§ Exercise goal:
In the records below, find the line with "## Known Bug" and the line with "for latest downloads". Print both exactly, along with every line between them, and no other line.

(Stored records)
○ ○ ○ ○

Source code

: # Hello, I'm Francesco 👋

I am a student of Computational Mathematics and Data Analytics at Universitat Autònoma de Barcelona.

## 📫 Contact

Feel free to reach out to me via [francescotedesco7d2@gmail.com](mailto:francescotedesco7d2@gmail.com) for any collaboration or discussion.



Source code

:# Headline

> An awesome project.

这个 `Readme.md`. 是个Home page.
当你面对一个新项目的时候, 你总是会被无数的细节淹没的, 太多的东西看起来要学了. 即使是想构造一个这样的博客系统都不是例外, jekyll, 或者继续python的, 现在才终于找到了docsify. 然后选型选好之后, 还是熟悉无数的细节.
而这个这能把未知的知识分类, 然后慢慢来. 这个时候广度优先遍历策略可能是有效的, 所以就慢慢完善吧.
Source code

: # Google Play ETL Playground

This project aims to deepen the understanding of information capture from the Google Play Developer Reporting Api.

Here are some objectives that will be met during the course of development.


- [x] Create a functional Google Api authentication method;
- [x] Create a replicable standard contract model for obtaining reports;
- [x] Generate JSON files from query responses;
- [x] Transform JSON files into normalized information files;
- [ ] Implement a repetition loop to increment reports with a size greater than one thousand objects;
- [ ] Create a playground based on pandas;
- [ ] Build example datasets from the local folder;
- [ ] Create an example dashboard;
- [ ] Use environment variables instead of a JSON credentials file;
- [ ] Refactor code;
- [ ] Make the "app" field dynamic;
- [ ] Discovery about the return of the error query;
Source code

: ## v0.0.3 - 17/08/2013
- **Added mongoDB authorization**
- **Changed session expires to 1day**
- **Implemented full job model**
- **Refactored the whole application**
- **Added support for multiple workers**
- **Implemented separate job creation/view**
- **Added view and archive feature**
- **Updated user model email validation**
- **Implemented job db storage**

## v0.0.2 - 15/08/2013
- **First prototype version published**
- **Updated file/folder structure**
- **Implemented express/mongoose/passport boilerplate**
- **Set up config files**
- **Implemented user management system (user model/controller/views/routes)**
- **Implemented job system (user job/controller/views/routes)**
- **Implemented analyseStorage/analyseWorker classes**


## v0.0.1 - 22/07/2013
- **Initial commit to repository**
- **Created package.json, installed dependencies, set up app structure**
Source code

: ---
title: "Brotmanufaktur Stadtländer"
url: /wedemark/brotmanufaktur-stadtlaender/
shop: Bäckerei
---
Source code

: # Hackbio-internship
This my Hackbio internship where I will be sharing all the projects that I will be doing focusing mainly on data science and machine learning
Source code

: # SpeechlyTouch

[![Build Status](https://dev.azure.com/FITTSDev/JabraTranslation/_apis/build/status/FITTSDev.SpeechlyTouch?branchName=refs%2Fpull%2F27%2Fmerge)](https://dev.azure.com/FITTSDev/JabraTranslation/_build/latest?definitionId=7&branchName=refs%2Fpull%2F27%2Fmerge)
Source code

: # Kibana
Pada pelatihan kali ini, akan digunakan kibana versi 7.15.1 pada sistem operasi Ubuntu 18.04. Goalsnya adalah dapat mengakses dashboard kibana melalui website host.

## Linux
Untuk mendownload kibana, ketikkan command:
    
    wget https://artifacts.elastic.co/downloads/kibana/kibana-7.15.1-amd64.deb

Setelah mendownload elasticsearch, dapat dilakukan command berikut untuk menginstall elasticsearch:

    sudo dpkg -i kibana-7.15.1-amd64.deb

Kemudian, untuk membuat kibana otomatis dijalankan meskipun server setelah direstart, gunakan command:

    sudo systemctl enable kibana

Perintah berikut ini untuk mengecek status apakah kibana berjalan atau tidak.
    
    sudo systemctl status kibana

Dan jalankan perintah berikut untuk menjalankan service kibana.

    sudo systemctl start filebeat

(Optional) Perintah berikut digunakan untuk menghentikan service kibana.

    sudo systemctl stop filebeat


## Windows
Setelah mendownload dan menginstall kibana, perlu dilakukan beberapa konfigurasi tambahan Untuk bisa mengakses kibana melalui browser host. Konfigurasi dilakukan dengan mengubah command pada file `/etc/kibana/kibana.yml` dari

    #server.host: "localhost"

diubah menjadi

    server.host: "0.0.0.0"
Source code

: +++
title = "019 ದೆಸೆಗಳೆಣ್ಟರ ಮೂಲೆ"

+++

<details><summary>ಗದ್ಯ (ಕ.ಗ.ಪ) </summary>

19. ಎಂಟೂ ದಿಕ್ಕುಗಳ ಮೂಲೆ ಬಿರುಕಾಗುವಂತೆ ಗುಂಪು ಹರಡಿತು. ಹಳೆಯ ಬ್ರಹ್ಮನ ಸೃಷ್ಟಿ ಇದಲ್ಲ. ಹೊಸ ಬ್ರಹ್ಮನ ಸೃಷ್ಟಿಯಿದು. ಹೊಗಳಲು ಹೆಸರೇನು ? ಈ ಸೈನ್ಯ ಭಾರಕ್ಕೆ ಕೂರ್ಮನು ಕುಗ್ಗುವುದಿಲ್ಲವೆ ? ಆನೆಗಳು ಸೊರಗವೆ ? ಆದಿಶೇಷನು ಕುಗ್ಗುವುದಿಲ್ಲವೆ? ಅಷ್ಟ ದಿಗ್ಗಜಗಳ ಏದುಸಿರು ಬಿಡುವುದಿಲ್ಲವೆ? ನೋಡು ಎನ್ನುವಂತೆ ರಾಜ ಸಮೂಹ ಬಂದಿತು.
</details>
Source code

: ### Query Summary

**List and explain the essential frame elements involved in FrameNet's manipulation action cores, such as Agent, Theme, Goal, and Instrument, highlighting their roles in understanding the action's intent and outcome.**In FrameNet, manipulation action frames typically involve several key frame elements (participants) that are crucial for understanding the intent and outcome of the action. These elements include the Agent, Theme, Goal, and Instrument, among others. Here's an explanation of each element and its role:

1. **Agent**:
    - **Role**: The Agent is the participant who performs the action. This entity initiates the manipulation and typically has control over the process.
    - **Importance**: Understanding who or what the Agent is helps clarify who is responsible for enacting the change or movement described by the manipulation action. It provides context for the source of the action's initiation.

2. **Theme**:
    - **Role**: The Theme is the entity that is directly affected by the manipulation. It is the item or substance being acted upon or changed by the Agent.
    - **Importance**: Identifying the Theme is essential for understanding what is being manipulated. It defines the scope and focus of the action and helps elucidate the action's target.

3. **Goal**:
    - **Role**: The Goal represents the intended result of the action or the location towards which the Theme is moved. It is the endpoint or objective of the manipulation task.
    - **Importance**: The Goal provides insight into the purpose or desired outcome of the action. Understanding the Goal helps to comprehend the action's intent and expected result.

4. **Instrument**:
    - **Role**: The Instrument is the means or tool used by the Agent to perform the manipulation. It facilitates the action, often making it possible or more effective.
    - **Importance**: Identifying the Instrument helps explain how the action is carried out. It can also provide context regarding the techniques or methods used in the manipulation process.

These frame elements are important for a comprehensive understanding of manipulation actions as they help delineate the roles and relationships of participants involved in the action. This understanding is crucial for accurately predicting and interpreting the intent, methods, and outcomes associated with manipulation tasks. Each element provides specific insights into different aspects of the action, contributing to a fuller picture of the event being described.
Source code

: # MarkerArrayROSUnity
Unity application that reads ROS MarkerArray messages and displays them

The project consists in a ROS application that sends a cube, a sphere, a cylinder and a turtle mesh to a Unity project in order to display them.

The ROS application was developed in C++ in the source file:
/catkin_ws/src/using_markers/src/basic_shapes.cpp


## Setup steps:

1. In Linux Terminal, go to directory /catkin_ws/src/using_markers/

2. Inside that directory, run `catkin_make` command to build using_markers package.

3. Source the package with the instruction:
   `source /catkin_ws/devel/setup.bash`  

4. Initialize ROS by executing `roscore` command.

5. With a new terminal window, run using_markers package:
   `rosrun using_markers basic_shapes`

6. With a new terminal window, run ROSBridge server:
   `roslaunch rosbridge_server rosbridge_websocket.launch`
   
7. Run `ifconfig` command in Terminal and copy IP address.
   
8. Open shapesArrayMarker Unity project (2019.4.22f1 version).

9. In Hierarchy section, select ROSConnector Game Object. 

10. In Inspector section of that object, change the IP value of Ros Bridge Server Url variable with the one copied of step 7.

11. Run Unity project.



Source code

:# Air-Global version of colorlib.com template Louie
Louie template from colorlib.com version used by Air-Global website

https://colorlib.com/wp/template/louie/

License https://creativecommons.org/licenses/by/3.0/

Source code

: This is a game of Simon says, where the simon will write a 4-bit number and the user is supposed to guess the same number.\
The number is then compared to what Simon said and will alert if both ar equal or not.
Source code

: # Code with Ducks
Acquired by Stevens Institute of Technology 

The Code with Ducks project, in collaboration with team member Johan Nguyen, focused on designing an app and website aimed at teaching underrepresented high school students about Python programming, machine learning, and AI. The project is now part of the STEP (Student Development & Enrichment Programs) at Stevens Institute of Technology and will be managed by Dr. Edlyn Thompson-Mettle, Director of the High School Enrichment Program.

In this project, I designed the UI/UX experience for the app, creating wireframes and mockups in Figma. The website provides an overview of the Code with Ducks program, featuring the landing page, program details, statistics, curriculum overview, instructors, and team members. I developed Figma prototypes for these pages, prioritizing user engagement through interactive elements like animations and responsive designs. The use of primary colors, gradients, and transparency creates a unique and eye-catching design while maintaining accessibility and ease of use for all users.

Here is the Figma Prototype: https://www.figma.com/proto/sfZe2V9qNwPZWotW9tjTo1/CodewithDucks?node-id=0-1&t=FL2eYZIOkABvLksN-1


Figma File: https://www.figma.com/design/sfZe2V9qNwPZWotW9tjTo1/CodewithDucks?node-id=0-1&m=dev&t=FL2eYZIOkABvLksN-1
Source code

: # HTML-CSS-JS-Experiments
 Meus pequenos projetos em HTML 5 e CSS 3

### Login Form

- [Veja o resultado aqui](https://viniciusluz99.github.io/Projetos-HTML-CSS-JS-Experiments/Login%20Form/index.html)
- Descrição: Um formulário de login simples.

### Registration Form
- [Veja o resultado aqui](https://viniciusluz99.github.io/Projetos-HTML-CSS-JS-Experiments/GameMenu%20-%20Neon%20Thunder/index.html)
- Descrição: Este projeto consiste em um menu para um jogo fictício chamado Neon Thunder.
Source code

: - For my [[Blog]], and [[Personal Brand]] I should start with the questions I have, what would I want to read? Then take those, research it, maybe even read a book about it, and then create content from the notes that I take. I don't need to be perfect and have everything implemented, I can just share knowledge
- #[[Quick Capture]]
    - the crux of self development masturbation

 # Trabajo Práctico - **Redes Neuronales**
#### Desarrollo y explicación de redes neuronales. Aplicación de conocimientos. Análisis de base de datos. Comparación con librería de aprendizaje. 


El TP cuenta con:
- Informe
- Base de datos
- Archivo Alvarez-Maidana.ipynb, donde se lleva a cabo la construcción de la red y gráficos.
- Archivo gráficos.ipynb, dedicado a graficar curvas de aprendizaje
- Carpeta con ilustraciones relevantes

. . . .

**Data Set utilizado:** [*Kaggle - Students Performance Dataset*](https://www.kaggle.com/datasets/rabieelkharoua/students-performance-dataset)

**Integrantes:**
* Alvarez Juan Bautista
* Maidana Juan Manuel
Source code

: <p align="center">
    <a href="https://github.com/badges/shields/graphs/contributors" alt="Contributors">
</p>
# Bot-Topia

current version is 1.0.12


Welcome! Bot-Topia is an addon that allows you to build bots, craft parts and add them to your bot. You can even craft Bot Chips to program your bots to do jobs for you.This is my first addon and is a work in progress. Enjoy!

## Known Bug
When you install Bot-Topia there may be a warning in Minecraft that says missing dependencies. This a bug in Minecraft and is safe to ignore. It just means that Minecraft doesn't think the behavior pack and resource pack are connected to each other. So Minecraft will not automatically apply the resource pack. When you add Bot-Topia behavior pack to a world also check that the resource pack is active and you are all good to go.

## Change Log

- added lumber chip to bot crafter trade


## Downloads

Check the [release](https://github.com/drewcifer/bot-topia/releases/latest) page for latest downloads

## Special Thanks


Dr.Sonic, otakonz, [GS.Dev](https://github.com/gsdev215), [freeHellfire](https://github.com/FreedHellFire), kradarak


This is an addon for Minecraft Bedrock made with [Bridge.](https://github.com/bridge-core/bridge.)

○ ○ ○ ○

§ The completed task:
## Known Bug
When you install Bot-Topia there may be a warning in Minecraft that says missing dependencies. This a bug in Minecraft and is safe to ignore. It just means that Minecraft doesn't think the behavior pack and resource pack are connected to each other. So Minecraft will not automatically apply the resource pack. When you add Bot-Topia behavior pack to a world also check that the resource pack is active and you are all good to go.

## Change Log

- added lumber chip to bot crafter trade


## Downloads

Check the [release](https://github.com/drewcifer/bot-topia/releases/latest) page for latest downloads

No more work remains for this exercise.